This piece is part of my 2016–2026 archive migration. Some original formatting, content, and external links may be missing, changed, or not be optimized.
Don’t be fooled by fancy metal
My friends and people around me make less than me but drive in a better style than me.
The CAR has become one of the primary ways to show off your wealth – especially if you don’t have it.
But how a person drives should not indicate how wealthy they are or how much value we should place on them.
First off, we should never place value on a person by the piece of machinery they drive.
Second off, 85% of Americans who have a car had to finance the vehicle, which likely means they couldn’t pay cash for it.
A few folks in the 85% category can afford to pay for their vehicles in cash but choose not to, but this is different from the standard practice.
Most people finance their new cars because they can’t afford NOT to.
Almost every other commercial is about a new car, and if you analyze the commercials, you will notice that they boast about driving in style, separating yourself from the rest, and looking your best.
In today’s society, financial health matters little compared to social value.
The only way to deviate from this trend is to be unwilling to follow it.
If you follow Financial Samurai’s 1/10 rule, you should not purchase a vehicle that costs more than 10% of your gross annual income.
“1/10 of my income? That’s crazy! That means I can only buy a $10,000 car if I earn $100,000 per year.”
This is correct.
What does this mean for you?
Well, this means that most people financing their cars are over budget by a long shot, which likely means you’re over budget, too.
The good news about buying vehicles that equal 1/10 of your annual gross income is you will never be worried, stressed, anxious, or financially strapped for a depreciating liability (because a car is a liability until it’s paid).
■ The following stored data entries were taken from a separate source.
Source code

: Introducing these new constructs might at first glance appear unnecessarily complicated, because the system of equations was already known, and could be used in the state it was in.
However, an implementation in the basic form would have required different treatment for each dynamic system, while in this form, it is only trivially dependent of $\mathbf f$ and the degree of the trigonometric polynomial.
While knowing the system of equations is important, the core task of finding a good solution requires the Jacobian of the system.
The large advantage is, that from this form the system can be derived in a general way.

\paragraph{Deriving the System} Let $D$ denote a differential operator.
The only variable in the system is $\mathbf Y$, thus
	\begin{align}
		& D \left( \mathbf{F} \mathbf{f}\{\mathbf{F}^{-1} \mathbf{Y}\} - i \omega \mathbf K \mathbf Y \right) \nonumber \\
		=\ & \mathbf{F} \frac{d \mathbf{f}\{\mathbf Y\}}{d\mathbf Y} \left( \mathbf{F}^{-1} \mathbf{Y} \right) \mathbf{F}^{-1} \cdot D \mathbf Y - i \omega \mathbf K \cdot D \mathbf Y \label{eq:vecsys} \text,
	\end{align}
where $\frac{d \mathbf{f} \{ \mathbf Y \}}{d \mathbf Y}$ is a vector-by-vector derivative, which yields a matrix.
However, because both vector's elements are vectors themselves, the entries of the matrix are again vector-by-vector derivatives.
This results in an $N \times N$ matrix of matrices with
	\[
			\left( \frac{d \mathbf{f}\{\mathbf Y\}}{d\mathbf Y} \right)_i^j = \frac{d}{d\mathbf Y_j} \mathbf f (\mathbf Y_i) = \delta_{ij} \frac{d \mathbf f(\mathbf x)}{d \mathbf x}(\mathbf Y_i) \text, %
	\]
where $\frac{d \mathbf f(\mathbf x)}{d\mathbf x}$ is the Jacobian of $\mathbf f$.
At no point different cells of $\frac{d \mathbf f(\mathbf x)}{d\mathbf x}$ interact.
Just because you can afford the minimum payment on a car does not mean you can afford the car.
Never fall into the minimum payment trap.
“I can afford to buy x because I can afford the minimum payments.”
Wrong. You actually CAN’T afford x because you have to finance it.
The average price of a car these days is around 50k. The average car payment is $500 or more. According to Bankrate, the average monthly car payment for new cars is $716. The average monthly car payment for used cars is ~$530.
Do the math. If most people can’t afford to cover a $500 emergency, why are they driving cars that cost them this amount each month?
It doesn’t make sense.
Appearances are overrated.
This content is for informational purposes only — not professional advice. Consult a qualified professional before making any major decisions.
This content is for informational purposes only — not professional advice. Consult a qualified professional before making any major decisions.